We then multiply both sides by the inverse of the resulting matrix from the product of A with its transpose. The matrix is invertible since we multiplied A with its transpose. This will leave the identity matrix on the left side of the equation, isolating the x vector of unknowns and allow us to compute what the values of those unknown variables are given n correspondence points.

From here, we simply place the corresponding values in the found x vector into the appropriate locations for our homography matrix and return H (our homography transformation matrix). This is the procedure I implemented in my computeH function which returns the homography transformation from the correspondence points in image1 (the source) to image2 (the destination).

Part 3 – Warp the Images

Now that we have computed the homography transformation matrices for each image, or only a single image as is the case for image rectification, we can warp the images given the homograph transformation matrix. In its current format, the homography transformation matrix will translate coordinate values from our source image, the input image, to some new warped coordinates which I will call the destination image. This would result in forward warping the image; however, in order to avoid aliasing on the warped image, my warp function first finds the inverse of the homography transformation matrix so that I can inverse warp the image and use interpolation to sample the original image for each warped pixel’s coordinates.

More specifically, my warp function first begins by initializing three new canvases, for the red, green, and blue color channels of the warped image, that are of the same dimensions as the input image. Then for the three color channels of the input image, I define interpolation functions each using RectBivariateSpline. I then get all of the pixel coordinates in the image in order to warp each of those pixel coordinates and perform the subsequence sampling of the original image. Before doing so, I find the inverse of the homography transformation matrix such that the transformation matrix will now convert the pixel values on the warped image’s canvas to the appropriate pixel values to be sampled from the original source image (before inverting the transformation matrix, it would take the pixel coordinates of the original source image and convert them to the coordinates associated with the warped image). The result of inverting the homography transformation matrix to perform inverse warping is more clearly shown in the following equations.

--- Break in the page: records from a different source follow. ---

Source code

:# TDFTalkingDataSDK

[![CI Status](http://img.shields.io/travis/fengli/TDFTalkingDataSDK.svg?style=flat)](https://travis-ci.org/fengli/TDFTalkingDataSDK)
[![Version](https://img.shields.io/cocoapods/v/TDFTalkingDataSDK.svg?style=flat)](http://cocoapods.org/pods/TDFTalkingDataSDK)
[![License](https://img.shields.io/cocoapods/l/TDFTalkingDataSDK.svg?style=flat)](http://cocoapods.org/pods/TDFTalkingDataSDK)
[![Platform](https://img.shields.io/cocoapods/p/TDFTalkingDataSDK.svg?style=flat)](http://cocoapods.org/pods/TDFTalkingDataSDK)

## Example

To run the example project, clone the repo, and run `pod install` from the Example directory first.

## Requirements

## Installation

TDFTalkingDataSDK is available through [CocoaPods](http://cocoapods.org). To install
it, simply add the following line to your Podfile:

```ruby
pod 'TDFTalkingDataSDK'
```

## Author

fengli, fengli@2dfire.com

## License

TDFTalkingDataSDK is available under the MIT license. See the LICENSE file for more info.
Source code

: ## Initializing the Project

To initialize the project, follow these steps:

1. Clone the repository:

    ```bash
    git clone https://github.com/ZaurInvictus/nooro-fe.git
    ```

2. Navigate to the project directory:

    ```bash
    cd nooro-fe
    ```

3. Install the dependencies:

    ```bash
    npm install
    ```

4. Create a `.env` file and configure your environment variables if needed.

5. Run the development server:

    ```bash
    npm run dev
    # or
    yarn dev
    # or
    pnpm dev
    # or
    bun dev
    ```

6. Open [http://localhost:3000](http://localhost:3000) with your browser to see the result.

Inverting and applying the homography transformation matrix on each pixel coordinate of the warped image canvas, I proceed to sample the original image using the defined interpolation functions given the transformed coordinates. The sampled pixel values are then recombined to form the warped color image which is returned by the function. Additionally, my warp function can also return the mask associated with the warped image, or a black box on the white canvas representing where the warped image lies on the mosaic frame. This is helpful when blending the images together to form the mosaic.

The warped images along with their alpha masks for each of the mosaic images I used are displayed below to demonstrate that the homography transformation matrix and the warping function are working as intended.

arch1.jpg warped

arch2.jpg warped

arch3.jpg warped

arch1.jpg mask

arch2.jpg mask

arch3.jpg mask

courtyard1.jpg warped

courtyard2.jpg warped

courtyard3.jpg warped

courtyard1.jpg mask

courtyard2.jpg mask

courtyard3.jpg mask

library1.jpg warped

library2.jpg warped

library3.jpg warped

library1.jpg mask

library2.jpg mask

library3.jpg mask

music1.jpg warped

music2.jpg warped

music3.jpg warped

music1.jpg mask

music2.jpg mask

music3.jpg mask

Part 4 – Image Rectification

Image rectification uses the same functions we built for finding the homography transformation matrix and warping an image using that transformation matrix but instead of defining correspondence points between two images, we identity a plane in the input image which we want to transform such that the plane in the image is now parallel with the image plane. It helps to know the geometry of the identified plane since the coordinates used to compute the homography transformation matrix are determined manually based on the anticipated geometry of the selected plane. For example, one of my rectified images was that of a hallway which was a carpet with rectangular patches on the ground. I know the rough dimensions of the rectangular patch and can then define the rectangular coordinates with which to compute the homography. This results in a warped image with the carpet feature plane parallel to that of the image plane. It also creates the perspective that we are now looking down on the floor rather than down the hallway even though a separate picture was never taken. Below are a couple of the images that I rectified.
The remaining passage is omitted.